WHAT IS EXPECTED: Set down, please, exactly the lines below that run from the line with "## **Comparing Acquisition Functions**" to the line with "- Send emails asynchronously", both lines included.

[Stored entries]
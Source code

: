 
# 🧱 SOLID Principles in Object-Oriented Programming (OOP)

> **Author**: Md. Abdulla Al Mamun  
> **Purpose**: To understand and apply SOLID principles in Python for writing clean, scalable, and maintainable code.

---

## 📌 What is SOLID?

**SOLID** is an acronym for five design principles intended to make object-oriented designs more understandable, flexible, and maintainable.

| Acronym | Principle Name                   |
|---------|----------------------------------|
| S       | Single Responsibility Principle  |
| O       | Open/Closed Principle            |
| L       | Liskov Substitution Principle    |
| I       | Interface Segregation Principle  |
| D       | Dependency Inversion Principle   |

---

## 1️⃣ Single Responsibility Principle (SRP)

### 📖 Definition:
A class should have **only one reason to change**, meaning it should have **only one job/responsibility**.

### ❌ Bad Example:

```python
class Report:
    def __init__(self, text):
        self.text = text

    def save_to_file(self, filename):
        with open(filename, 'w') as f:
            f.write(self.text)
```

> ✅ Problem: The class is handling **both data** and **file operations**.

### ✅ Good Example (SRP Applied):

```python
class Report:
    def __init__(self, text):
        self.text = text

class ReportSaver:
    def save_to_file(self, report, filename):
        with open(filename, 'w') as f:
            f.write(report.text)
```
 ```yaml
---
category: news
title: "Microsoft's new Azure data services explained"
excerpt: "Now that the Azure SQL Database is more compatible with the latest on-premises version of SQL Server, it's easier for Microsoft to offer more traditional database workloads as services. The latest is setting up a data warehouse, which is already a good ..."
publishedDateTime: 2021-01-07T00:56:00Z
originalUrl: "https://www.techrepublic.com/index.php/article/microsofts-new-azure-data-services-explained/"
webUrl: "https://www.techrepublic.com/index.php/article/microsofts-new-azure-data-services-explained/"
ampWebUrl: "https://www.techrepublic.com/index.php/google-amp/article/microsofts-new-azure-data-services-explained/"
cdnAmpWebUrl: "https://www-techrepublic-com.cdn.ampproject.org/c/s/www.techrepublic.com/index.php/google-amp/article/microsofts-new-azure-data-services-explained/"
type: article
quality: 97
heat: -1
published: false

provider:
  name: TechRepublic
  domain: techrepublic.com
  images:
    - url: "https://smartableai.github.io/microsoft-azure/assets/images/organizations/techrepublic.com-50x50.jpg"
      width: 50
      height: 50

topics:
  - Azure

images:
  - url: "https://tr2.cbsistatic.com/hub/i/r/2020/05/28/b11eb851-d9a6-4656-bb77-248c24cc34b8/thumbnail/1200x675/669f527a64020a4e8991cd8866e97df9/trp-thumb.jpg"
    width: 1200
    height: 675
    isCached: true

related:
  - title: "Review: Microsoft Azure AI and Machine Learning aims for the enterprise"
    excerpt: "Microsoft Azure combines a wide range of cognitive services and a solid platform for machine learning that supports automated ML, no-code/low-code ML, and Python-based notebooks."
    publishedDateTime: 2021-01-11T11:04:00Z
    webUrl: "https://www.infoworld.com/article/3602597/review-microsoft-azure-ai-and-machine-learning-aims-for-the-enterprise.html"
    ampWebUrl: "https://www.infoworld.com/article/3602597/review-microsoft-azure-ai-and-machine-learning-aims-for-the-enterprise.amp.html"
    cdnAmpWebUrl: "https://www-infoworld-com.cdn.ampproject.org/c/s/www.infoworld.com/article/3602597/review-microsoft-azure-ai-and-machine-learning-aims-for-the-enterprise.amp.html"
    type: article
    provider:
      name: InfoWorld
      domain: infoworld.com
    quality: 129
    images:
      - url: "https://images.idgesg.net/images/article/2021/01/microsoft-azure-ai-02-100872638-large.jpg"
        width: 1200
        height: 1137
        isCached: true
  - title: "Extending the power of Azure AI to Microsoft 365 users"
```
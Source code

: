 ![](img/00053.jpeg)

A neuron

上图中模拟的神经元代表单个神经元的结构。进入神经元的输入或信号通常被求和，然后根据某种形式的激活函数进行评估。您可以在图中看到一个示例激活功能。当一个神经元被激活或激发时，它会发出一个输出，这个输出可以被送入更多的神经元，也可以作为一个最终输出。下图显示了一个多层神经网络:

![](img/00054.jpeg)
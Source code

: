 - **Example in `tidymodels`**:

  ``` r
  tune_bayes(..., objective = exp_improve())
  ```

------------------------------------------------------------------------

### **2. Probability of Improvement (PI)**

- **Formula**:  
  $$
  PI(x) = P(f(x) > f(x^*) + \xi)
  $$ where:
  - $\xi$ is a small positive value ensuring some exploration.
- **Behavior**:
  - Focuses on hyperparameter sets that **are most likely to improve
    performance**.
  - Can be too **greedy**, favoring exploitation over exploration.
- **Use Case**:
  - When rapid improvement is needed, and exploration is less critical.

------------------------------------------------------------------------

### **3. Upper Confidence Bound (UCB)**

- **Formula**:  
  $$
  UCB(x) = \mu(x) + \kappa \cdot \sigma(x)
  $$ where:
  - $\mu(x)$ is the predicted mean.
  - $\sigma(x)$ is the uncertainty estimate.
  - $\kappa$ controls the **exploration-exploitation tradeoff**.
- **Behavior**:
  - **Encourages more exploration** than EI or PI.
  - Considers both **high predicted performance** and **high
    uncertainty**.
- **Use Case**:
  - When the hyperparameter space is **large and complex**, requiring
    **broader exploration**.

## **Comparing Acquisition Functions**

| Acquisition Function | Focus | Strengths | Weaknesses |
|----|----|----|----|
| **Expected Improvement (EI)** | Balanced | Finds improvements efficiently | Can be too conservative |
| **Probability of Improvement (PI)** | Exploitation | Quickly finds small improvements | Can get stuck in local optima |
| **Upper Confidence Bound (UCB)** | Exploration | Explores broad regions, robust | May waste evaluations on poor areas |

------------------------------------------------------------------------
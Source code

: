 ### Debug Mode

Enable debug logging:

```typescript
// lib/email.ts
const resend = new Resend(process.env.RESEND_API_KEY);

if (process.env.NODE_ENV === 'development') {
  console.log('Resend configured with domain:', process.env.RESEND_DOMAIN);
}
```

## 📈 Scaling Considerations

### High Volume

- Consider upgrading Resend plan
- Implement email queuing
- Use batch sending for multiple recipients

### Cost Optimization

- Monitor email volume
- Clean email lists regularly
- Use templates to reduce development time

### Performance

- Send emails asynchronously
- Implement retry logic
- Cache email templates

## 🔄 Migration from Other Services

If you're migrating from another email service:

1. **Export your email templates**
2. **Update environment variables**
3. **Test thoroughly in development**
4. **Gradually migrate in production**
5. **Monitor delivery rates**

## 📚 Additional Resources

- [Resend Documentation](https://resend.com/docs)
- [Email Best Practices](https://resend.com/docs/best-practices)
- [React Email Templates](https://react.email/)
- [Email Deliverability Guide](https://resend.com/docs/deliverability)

RESPONSE AREA:
## **Comparing Acquisition Functions**

| Acquisition Function | Focus | Strengths | Weaknesses |
|----|----|----|----|
| **Expected Improvement (EI)** | Balanced | Finds improvements efficiently | Can be too conservative |
| **Probability of Improvement (PI)** | Exploitation | Quickly finds small improvements | Can get stuck in local optima |
| **Upper Confidence Bound (UCB)** | Exploration | Explores broad regions, robust | May waste evaluations on poor areas |

------------------------------------------------------------------------
Source code

: ### Debug Mode

Enable debug logging:

```typescript
// lib/email.ts
const resend = new Resend(process.env.RESEND_API_KEY);

if (process.env.NODE_ENV === 'development') {
  console.log('Resend configured with domain:', process.env.RESEND_DOMAIN);
}
```

## 📈 Scaling Considerations

### High Volume

- Consider upgrading Resend plan
- Implement email queuing
- Use batch sending for multiple recipients

### Cost Optimization

- Monitor email volume
- Clean email lists regularly
- Use templates to reduce development time

### Performance

- Send emails asynchronously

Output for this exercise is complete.